1. The Chinese Remainder Theorem A presentation by Vincent Kusiak

2. Origins First developed in the third century A.D. by Chinese mathematician Sun Tzu- unfortunately not the same as his more famous countryman who authored the Art of War Re-published in a 1247 book by Qin Jiushao, titled “Mathematical Treatise in Nine Sections”

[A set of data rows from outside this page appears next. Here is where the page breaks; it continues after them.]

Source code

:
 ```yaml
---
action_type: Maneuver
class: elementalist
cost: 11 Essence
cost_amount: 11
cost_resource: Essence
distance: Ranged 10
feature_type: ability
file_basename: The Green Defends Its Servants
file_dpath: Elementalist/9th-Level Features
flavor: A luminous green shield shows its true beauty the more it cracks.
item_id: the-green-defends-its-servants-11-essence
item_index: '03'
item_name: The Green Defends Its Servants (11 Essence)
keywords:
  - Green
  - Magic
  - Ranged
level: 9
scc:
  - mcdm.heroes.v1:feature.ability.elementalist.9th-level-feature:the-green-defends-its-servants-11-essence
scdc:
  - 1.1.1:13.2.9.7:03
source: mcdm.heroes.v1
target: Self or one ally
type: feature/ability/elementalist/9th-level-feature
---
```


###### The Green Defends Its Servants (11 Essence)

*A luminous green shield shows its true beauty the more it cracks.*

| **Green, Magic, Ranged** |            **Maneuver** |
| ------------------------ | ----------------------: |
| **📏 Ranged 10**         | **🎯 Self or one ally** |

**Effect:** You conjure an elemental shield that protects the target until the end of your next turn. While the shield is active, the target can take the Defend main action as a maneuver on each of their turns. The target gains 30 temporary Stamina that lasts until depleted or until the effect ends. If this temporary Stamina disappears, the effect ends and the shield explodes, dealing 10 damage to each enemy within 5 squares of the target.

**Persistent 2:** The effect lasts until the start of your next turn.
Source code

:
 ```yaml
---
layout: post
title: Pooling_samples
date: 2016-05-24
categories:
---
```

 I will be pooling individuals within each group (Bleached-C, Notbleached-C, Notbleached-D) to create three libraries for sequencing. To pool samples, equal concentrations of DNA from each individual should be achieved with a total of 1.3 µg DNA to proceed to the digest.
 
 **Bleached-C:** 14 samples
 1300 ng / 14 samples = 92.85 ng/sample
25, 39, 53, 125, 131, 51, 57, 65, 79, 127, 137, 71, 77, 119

3. Modular Arithmetic The theorem only applies in modular arithmetic. Specifically, when we have the relationship x = k mod j, where x minus k equals some number which is a multiple of j. For example, 38 = 14 mod 12 We can see, then that k is broken up into multiple ‘classes’, with any given k +/- j

4. So what the heck is it?

5. Well first… You need a set of numbers that are pairwisecoprime integers; {9,10,19} or {10,7,33,13} That is, a set of numbers that, when paired, are only divisible by 1; {9,10} or {33,13} The theorem states that for any set of these integers n1, n2… nk and any given integers a1, a2… ak, there exists an X such that— X = a1 mod n1, X = a2 mod n2… X = ak mod nk

6. A problem— Just by knowing the truth of the theorem, can you figure out what X must be in the system X = 2 mod 3 X = 3 mod 4 X = 1 mod 5

7. A simple(ish) proof X = 2 mod 5 gives X = 5k + 2 X = 1 mod 11 X = 4 mod 19 X = 5k + 2 = 1 mod 11 so 5k = -1 mod 11 which via equivalence classes is 5k = 10 mod 11, thus k = 5 mod 11

8. SO… k = 11j +2 and thus X = 5(11j + 2) + 2 and THUS X = 5(11j) + 12 = 4 mod 19 so 5 * 11 * j = -8 mod 19 so 5 * 11 * j = 11 mod 19 So 5j = 1 mod 19 And j = 4 mod 19 because 4 * 5 -1 = 19 So j = 19m + 4 and so X = 5 * 11 * 19m +5 * 11 * 4 +12 Phew.